6. Have a spontaneous mini-concert during undas.
Filipinos, being the musical creatures they are, will always find a reason to engage in on-the-spot mini-concerts, like birthdays, graduations, family get-togethers, and the like. Even the solemnity of the Undas is no exception to this tendency as some people take this time to bring out their rented videoke machines and sing to their hearts’ content.
7. Light candles and put them on doorsteps or outside homes.
This is another practice wherein one candle is lit for each departed relative’s soul and placed outside of the house or right on the doorstep. It is the common belief that this practice will light the way for the souls of the dead on their spiritual journey after death.

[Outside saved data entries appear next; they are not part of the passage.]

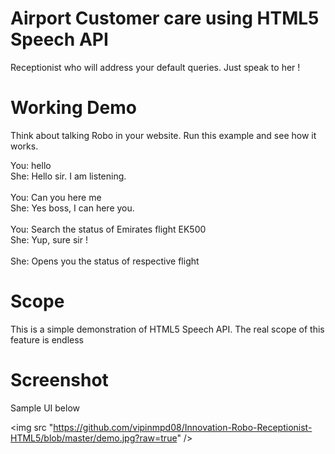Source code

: # Airport Customer care using HTML5 Speech API

Receptionist who will address your default queries. Just speak to her !

# Working Demo

Think about talking Robo in your website. Run this example and see how it works.

You: hello<br>
She: Hello sir. I am listening.
<br><br>
You: Can you here me<br>
She: Yes boss, I can here you.
<br><br>
You: Search the status of Emirates flight EK500<br>
She: Yup, sure sir !
<br><br>
She: Opens you the status of respective flight
<br>
# Scope

This is a simple demonstration of HTML5 Speech API. The real scope of this feature is endless

# Screenshot

Sample UI below

<img src "https://github.com/vipinmpd08/Innovation-Robo-Receptionist-HTML5/blob/master/demo.jpg?raw=true" /> 
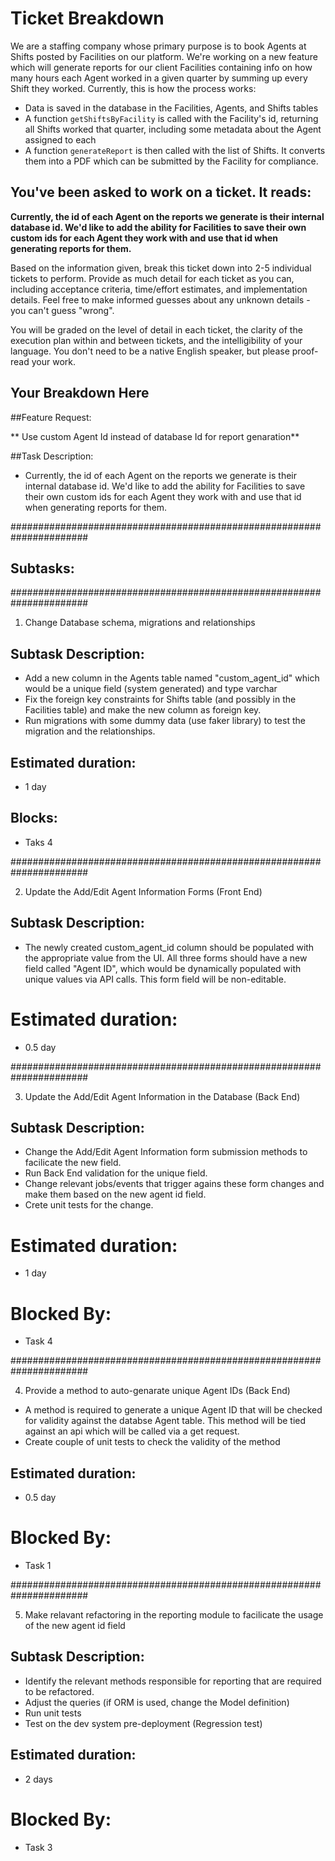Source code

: # Ticket Breakdown
We are a staffing company whose primary purpose is to book Agents at Shifts posted by Facilities on our platform. We're working on a new feature which will generate reports for our client Facilities containing info on how many hours each Agent worked in a given quarter by summing up every Shift they worked. Currently, this is how the process works:

- Data is saved in the database in the Facilities, Agents, and Shifts tables
- A function `getShiftsByFacility` is called with the Facility's id, returning all Shifts worked that quarter, including some metadata about the Agent assigned to each
- A function `generateReport` is then called with the list of Shifts. It converts them into a PDF which can be submitted by the Facility for compliance.

## You've been asked to work on a ticket. It reads:

**Currently, the id of each Agent on the reports we generate is their internal database id. We'd like to add the ability for Facilities to save their own custom ids for each Agent they work with and use that id when generating reports for them.**


Based on the information given, break this ticket down into 2-5 individual tickets to perform. Provide as much detail for each ticket as you can, including acceptance criteria, time/effort estimates, and implementation details. Feel free to make informed guesses about any unknown details - you can't guess "wrong".


You will be graded on the level of detail in each ticket, the clarity of the execution plan within and between tickets, and the intelligibility of your language. You don't need to be a native English speaker, but please proof-read your work.

## Your Breakdown Here

##Feature Request:

** Use custom Agent Id instead of database Id for report genaration**

##Task Description:

- Currently, the id of each Agent on the reports we generate is their internal database id. We'd like to add the ability for Facilities to save their own custom ids for each Agent they work with and use that id when generating reports for them.

######################################################################
## Subtasks:
######################################################################

1. Change Database schema, migrations and relationships

## Subtask Description:
- Add a new column in the Agents table named "custom_agent_id" which would be a unique field (system generated) and type varchar
- Fix the foreign key constraints for Shifts table (and possibly in the Facilities table) and make the new column as foreign key.
- Run migrations with some dummy data (use faker library) to test the migration and the relationships.

## Estimated duration:
- 1 day

## Blocks:
 - Taks 4

######################################################################

2. Update the Add/Edit Agent Information Forms (Front End)

## Subtask Description:

- The newly created custom_agent_id column should be populated with the appropriate value from the UI. All three forms should have a new field called "Agent ID", which would be dynamically populated with unique values via API calls. This form field will be non-editable.

# Estimated duration: 
- 0.5 day

######################################################################

3.  Update the Add/Edit Agent Information in the Database (Back End)

## Subtask Description:

- Change the Add/Edit Agent Information form submission methods to facilicate the new field. 
- Run Back End validation for the unique field.
- Change relevant jobs/events that trigger agains these form changes and make them based on the new agent id field.
- Crete unit tests for the change.

# Estimated duration:
- 1 day

# Blocked By:
- Task 4

######################################################################

4. Provide a method to auto-genarate unique Agent IDs (Back End)

- A method is required to generate a unique Agent ID that will be checked for validity against the databse Agent table. This method will be tied against an api which will be called via a get request.
- Create couple of unit tests to check the validity of the method

## Estimated duration:
- 0.5 day

# Blocked By:
- Task 1

######################################################################

5. Make relavant refactoring in the reporting module to facilicate the usage of the new agent id field

## Subtask Description:

- Identify the relevant methods responsible for reporting that are required to be refactored.
- Adjust the queries (if ORM is used, change the Model definition)
- Run unit tests
- Test on the dev system pre-deployment (Regression test)

## Estimated duration:
- 2 days

# Blocked By:
- Task 3
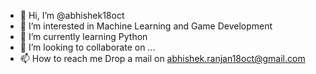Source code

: - 👋 Hi, I’m @abhishek18oct
- 👀 I’m interested in Machine Learning and Game Development
- 🌱 I’m currently learning Python
- 💞️ I’m looking to collaborate on ...
- 📫 How to reach me Drop a mail on abhishek.ranjan18oct@gmail.com

<!---
abhishek18oct/abhishek18oct is a ✨ special ✨ repository because its `README.md` (this file) appears on your GitHub profile.
You can click the Preview link to take a look at your changes.
--->
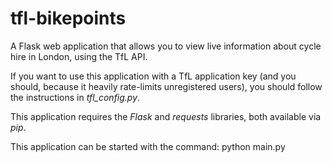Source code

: # tfl-bikepoints
A Flask web application that allows you to view live information about cycle hire in London, using the TfL API.

If you want to use this application with a TfL application key (and you should, because it heavily rate-limits unregistered users), you should follow the instructions in *tfl_config.py*.

This application requires the *Flask* and *requests* libraries, both available via *pip*.

This application can be started with the command:
        python main.py
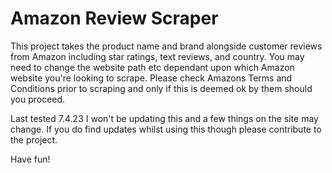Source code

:# Amazon Review Scraper
This project takes the product name and brand alongside customer reviews from Amazon including star ratings, text reviews, and country. 
You may need to change the website path etc dependant upon which Amazon website you're looking to scrape. 
Please check Amazons Terms and Conditions prior to scraping and only if this is deemed ok by them should you proceed.

Last tested 7.4.23 I won't be updating this and a few things on the site may change. If you do find updates whilst using this though please contribute to the project.

Have fun!
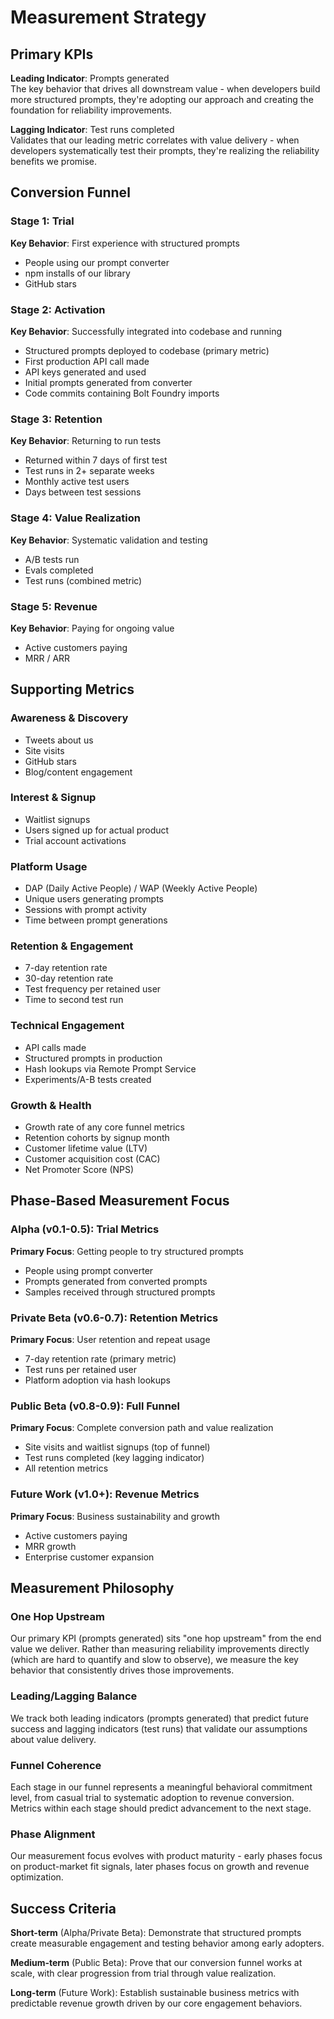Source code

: # Measurement Strategy

## Primary KPIs

**Leading Indicator**: Prompts generated  
The key behavior that drives all downstream value - when developers build more structured prompts, they're adopting our approach and creating the foundation for reliability improvements.

**Lagging Indicator**: Test runs completed  
Validates that our leading metric correlates with value delivery - when developers systematically test their prompts, they're realizing the reliability benefits we promise.

## Conversion Funnel

### Stage 1: Trial
**Key Behavior**: First experience with structured prompts
- People using our prompt converter
- npm installs of our library
- GitHub stars

### Stage 2: Activation  
**Key Behavior**: Successfully integrated into codebase and running
- Structured prompts deployed to codebase (primary metric)
- First production API call made
- API keys generated and used
- Initial prompts generated from converter
- Code commits containing Bolt Foundry imports

### Stage 3: Retention
**Key Behavior**: Returning to run tests
- Returned within 7 days of first test
- Test runs in 2+ separate weeks
- Monthly active test users
- Days between test sessions

### Stage 4: Value Realization
**Key Behavior**: Systematic validation and testing
- A/B tests run
- Evals completed
- Test runs (combined metric)

### Stage 5: Revenue
**Key Behavior**: Paying for ongoing value
- Active customers paying
- MRR / ARR

## Supporting Metrics

### Awareness & Discovery
- Tweets about us
- Site visits
- GitHub stars
- Blog/content engagement

### Interest & Signup
- Waitlist signups
- Users signed up for actual product
- Trial account activations

### Platform Usage
- DAP (Daily Active People) / WAP (Weekly Active People)
- Unique users generating prompts
- Sessions with prompt activity
- Time between prompt generations

### Retention & Engagement
- 7-day retention rate
- 30-day retention rate
- Test frequency per retained user
- Time to second test run

### Technical Engagement
- API calls made
- Structured prompts in production
- Hash lookups via Remote Prompt Service
- Experiments/A-B tests created

### Growth & Health
- Growth rate of any core funnel metrics
- Retention cohorts by signup month
- Customer lifetime value (LTV)
- Customer acquisition cost (CAC)
- Net Promoter Score (NPS)

## Phase-Based Measurement Focus

### Alpha (v0.1-0.5): Trial Metrics
**Primary Focus**: Getting people to try structured prompts
- People using prompt converter
- Prompts generated from converted prompts
- Samples received through structured prompts

### Private Beta (v0.6-0.7): Retention Metrics  
**Primary Focus**: User retention and repeat usage
- 7-day retention rate (primary metric)
- Test runs per retained user
- Platform adoption via hash lookups

### Public Beta (v0.8-0.9): Full Funnel
**Primary Focus**: Complete conversion path and value realization
- Site visits and waitlist signups (top of funnel)
- Test runs completed (key lagging indicator)
- All retention metrics

### Future Work (v1.0+): Revenue Metrics
**Primary Focus**: Business sustainability and growth
- Active customers paying
- MRR growth
- Enterprise customer expansion

## Measurement Philosophy

### One Hop Upstream
Our primary KPI (prompts generated) sits "one hop upstream" from the end value we deliver. Rather than measuring reliability improvements directly (which are hard to quantify and slow to observe), we measure the key behavior that consistently drives those improvements.

### Leading/Lagging Balance
We track both leading indicators (prompts generated) that predict future success and lagging indicators (test runs) that validate our assumptions about value delivery.

### Funnel Coherence
Each stage in our funnel represents a meaningful behavioral commitment level, from casual trial to systematic adoption to revenue conversion. Metrics within each stage should predict advancement to the next stage.

### Phase Alignment
Our measurement focus evolves with product maturity - early phases focus on product-market fit signals, later phases focus on growth and revenue optimization.

## Success Criteria

**Short-term** (Alpha/Private Beta): Demonstrate that structured prompts create measurable engagement and testing behavior among early adopters.

**Medium-term** (Public Beta): Prove that our conversion funnel works at scale, with clear progression from trial through value realization.

**Long-term** (Future Work): Establish sustainable business metrics with predictable revenue growth driven by our core engagement behaviors.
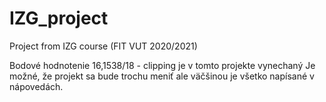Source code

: # IZG_project
Project from IZG course (FIT VUT 2020/2021)

Bodové hodnotenie 16,1538/18 - clipping je v tomto projekte vynechaný
Je možné, že projekt sa bude trochu meniť ale väčšinou je všetko napísané v nápovedách.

8. Watch Undas TV specials.
Any Filipino family’s commemoration of Undas wasn’t complete without watching the annual Magandang Gabi Bayan Undas special, where host Noli de Castro would regale viewers with local ghost stories that made the flesh creep and the hair on one’s neck and arms stand up. Nowadays, our Undas habits include watching marathons of scary movies and TV shows and the annual Kapuso Mo, Jessica Soho annual horror special.
9. Hold sleepovers in the cemetery.
In the Western part of the world, it would be unthinkable to camp out in a cemetery overnight, unless you were on an actual ghost hunting expedition. Here in the Philippines, it’s been a tradition to spend an entire day in cemeteries and even sleep overnight in it until the next day. Some families bring actual tents, and others sleep atop their loved ones’ graves without thinking anything of it.
10. Play with melted candle wax.
Everyone has done this: take a lighted candle and scoop up the melted wax and play with it like it’s Play-Doh. It was always so much fun playing with the wax and letting it dry on your fingers or making a big ball out of it; of course, you had to wait a bit to let the wax slightly cool.